Changes in the 24-h movement behavior composition according to changes in BMI and waist circumference after the retirement transition are illustrated in Fig. 1. As seen in ternary plots B and D, on average the proportion of sleep and SED increased in relative to both LPA and MVPA among those whose BMI and waist circumference increased (yellow dot and area). In contrast, the proportion of LPA and MVPA increased related to sleep and SED among those whose BMI and waist circumference decreased (plots B and D, purple dot and area). No marked changes in the 24-h movement behavior composition were observed among those whose BMI and waist circumference did not change.

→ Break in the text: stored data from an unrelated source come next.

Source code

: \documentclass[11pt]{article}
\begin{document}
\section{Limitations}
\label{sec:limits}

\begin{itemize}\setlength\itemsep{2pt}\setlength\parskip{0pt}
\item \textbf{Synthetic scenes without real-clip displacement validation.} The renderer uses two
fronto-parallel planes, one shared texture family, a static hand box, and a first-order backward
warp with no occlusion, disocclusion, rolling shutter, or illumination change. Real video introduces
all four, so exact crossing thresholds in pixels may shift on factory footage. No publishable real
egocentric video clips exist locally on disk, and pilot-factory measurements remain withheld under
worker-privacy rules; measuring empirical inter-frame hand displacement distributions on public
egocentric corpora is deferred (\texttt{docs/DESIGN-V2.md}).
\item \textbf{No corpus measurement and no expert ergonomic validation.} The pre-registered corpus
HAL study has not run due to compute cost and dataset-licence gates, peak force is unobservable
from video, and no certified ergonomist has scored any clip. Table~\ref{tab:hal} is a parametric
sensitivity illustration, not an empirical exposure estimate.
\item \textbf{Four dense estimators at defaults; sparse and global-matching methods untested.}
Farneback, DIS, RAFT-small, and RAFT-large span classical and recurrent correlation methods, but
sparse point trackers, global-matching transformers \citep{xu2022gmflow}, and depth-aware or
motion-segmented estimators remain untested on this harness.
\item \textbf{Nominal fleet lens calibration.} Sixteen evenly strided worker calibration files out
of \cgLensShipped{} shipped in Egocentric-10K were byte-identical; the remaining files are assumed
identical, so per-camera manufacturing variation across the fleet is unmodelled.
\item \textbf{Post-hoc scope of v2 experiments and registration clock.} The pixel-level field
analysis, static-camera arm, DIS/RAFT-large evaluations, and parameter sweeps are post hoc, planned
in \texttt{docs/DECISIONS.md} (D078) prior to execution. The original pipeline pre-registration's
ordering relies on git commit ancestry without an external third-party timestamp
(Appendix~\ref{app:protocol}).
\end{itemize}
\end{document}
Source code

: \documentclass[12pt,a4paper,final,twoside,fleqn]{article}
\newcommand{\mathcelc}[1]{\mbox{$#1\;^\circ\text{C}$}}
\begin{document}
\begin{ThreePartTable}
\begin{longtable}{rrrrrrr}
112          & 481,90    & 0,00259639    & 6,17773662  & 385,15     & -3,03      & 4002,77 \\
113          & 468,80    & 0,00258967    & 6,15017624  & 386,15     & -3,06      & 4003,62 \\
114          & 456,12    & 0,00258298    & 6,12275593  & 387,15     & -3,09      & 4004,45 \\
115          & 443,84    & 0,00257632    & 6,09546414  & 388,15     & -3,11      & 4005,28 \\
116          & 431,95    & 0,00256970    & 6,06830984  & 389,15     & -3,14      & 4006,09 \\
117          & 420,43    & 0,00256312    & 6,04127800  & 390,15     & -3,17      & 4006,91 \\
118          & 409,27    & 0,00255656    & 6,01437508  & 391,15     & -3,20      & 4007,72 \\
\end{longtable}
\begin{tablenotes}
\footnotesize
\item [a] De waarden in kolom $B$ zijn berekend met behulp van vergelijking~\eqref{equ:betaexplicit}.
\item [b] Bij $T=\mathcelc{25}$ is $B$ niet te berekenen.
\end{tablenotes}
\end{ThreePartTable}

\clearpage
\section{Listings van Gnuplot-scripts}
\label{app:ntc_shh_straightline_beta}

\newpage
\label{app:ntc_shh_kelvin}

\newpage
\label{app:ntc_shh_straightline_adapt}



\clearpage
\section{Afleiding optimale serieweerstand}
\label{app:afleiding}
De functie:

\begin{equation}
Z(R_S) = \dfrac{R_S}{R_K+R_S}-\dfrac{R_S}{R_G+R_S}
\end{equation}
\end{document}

Table 2 presents the longitudinal associations between the one-year changes in 24-h movement behaviors and the changes in BMI and waist circumference from work to retirement. Increasing MVPA in relation to the remaining behaviors was associated with decreasing BMI (βilr = −0.60, p = 0.04) and waist circumference (βilr = −2.14, p = 0.05). Increasing LPA in relation to the remaining behaviors had no statistically significant associations with changes in BMI (βilr = −0.66, p = 0.06) or waist circumference (βilr = −1.76, p = 0.17). Increasing sleep was associated with an increase in BMI (βilr = 1.34, p = 0.02), but not with waist circumference (βilr = 1.51, p = 0.48). Increasing SED in relation to the remaining behaviors was not associated with changes in BMI (βilr = −0.09, p = 0.85), or waist circumference (βilr = 2.39, p = 0.15). Additional adjustments for the before retirement measurement season and follow-up time did not notably change the results (Supplement 4). When long sleepers (over 9 h) were excluded, associations between increasing sleep and BMI attenuated, whereas association between increasing SED and increasing waist circumference became statistically significant (Supplement 5).
Table 2.
Body Mass Index (kg/m2) | Waist circumference (cm) | |||
---|---|---|---|---|
βilr (95% CI) | p value | βilr (95% CI) | p value | |
Sleep vs remaining, difference | 1.34 (0.21 to 2.47) | 0.02 | 1.51 (−2.71 to 5.73) | 0.48 |
SED vs remaining, difference | −0.09 (−0.96 to 0.78) | 0.85 | 2.39 (−0.86 to 5.65) | 0.15 |
LPA vs remaining, difference | −0.66 (−1.33 to 0.02) | 0.06 | −1.76 (−4.30 to 0.77) | 0.17 |
MVPA vs remaining, difference | −0.60 (−1.16 to −0.04) | 0.04 | −2.14 (−4.25 to −0.03) | 0.05 |
Adjusted for baseline body mass index (BMI)/waist circumference, baseline 24-h movement behavior composition, age, sex and occupation.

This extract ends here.